Charm upgrade: Heavily related on the “quality” of the charm. You have to do it carefully especially if there are heavy changes. It is quite straight forward and generally safe. Again, controllers handle this situations easily and without problems.
Application / OS upgrade: This is not tightly related to juju but juju can be a life saver. We have done 2 OpenStack upgrades until now. Juju performed very well and the charms, especially the mature ones, handled the upgrades very well. We have had some issues with new charms, not so heavily tested, and with things that were deprecated or removed where cleanup was not handled sufficiently.

I will be happy to elaborate on our experience and this Juju/OpenStack journey

erik-lonroth · 3 April 2020 07:37

Nice work! @hallback should be interested in this as @lasse would too.

I guess it’s likely the SLURM charms that could be improved in my case. Its good to know people out there are running large workloads with juju with success.

thumper · 6 April 2020 05:17

Hey @soumplis, yes, please file a bug on the timing for 'juju status '. I’ll try to get to it.

There are still areas for improvement in status across the normal use case.

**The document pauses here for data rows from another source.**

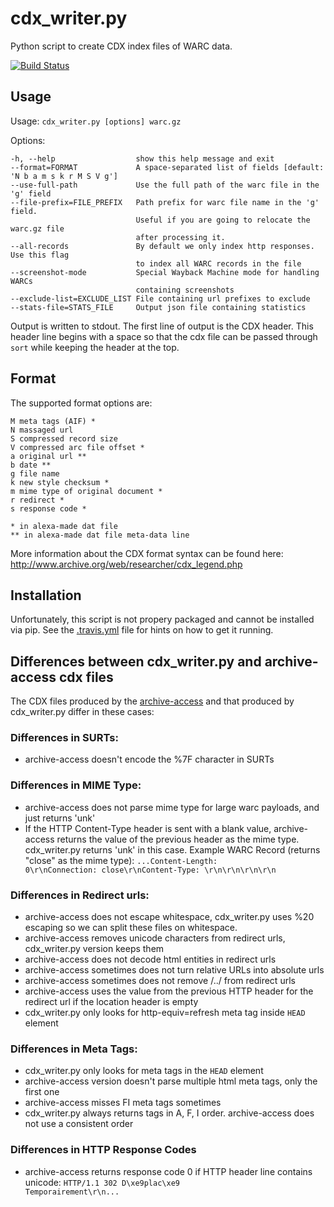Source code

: # cdx_writer.py
Python script to create CDX index files of WARC data.

[![Build Status](https://travis-ci.org/internetarchive/CDX-Writer.png?branch=master)](https://travis-ci.org/internetarchive/CDX-Writer)

## Usage
Usage: `cdx_writer.py [options] warc.gz`

Options:

    -h, --help                  show this help message and exit
    --format=FORMAT             A space-separated list of fields [default: 'N b a m s k r M S V g']
    --use-full-path             Use the full path of the warc file in the 'g' field
    --file-prefix=FILE_PREFIX   Path prefix for warc file name in the 'g' field.
                                Useful if you are going to relocate the warc.gz file
                                after processing it.
    --all-records               By default we only index http responses. Use this flag
                                to index all WARC records in the file
    --screenshot-mode           Special Wayback Machine mode for handling WARCs
                                containing screenshots
    --exclude-list=EXCLUDE_LIST File containing url prefixes to exclude
    --stats-file=STATS_FILE     Output json file containing statistics


Output is written to stdout. The first line of output is the CDX header.
This header line begins with a space so that the cdx file can be passed
through `sort` while keeping the header at the top.

## Format
The supported format options are:

    M meta tags (AIF) *
    N massaged url
    S compressed record size
    V compressed arc file offset *
    a original url **
    b date **
    g file name
    k new style checksum *
    m mime type of original document *
    r redirect *
    s response code *

    * in alexa-made dat file
    ** in alexa-made dat file meta-data line

More information about the CDX format syntax can be found here:
http://www.archive.org/web/researcher/cdx_legend.php


## Installation

Unfortunately, this script is not propery packaged and cannot be installed via pip. See the [.travis.yml](https://github.com/rajbot/CDX-Writer/blob/master/.travis.yml) file for hints on how to get it running.


## Differences between cdx_writer.py and archive-access cdx files
The CDX files produced by the [archive-access](http://sourceforge.net/projects/archive-access/)
and that produced by cdx_writer.py differ in these cases:

### Differences in SURTs:
* archive-access doesn't encode the %7F character in SURTs

### Differences in MIME Type:
* archive-access does not parse mime type for large warc payloads, and just returns 'unk'
* If the HTTP Content-Type header is sent with a blank value, archive-access
returns the value of the previous header as the mime type. cdx_writer.py
returns 'unk' in this case. Example WARC Record (returns "close" as the mime type):
    <code>...Content-Length: 0\r\nConnection: close\r\nContent-Type: \r\n\r\n\r\n\r\n</code>

### Differences in Redirect urls:
* archive-access does not escape whitespace, cdx_writer.py uses %20 escaping so we can split these files on whitespace.
* archive-access removes unicode characters from redirect urls, cdx_writer.py version keeps them
* archive-access does not decode html entities in redirect urls
* archive-access sometimes does not turn relative URLs into absolute urls
* archive-access sometimes does not remove /../ from redirect urls
* archive-access uses the value from the previous HTTP header for the redirect url if the location header is empty
* cdx_writer.py only looks for http-equiv=refresh meta tag inside `HEAD` element

### Differences in Meta Tags:
* cdx_writer.py only looks for meta tags in the `HEAD` element
* archive-access version doesn't parse multiple html meta tags, only the first one
* archive-access misses FI meta tags sometimes
* cdx_writer.py always returns tags in A, F, I order. archive-access does not use a consistent order


### Differences in HTTP Response Codes
* archive-access returns response code 0 if HTTP header line contains unicode:
    <code>HTTP/1.1 302 D\xe9plac\xe9 Temporairement\r\n...</code>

Something that I believe that we can improve on as we continue with point releases.

One thing worth noting is that in the 2.7 releases, we now have agent rate limiting to reduce the controller load as the controller restarts. The default settings let about ten agents connect every second. This allows the controller to handle the initial connection and data requests from the agents as they come rather than getting to hammered all at once.

soumplis · 8 April 2020 08:22

Thank you Tim,

The bug is 1871574 and will track the progress there.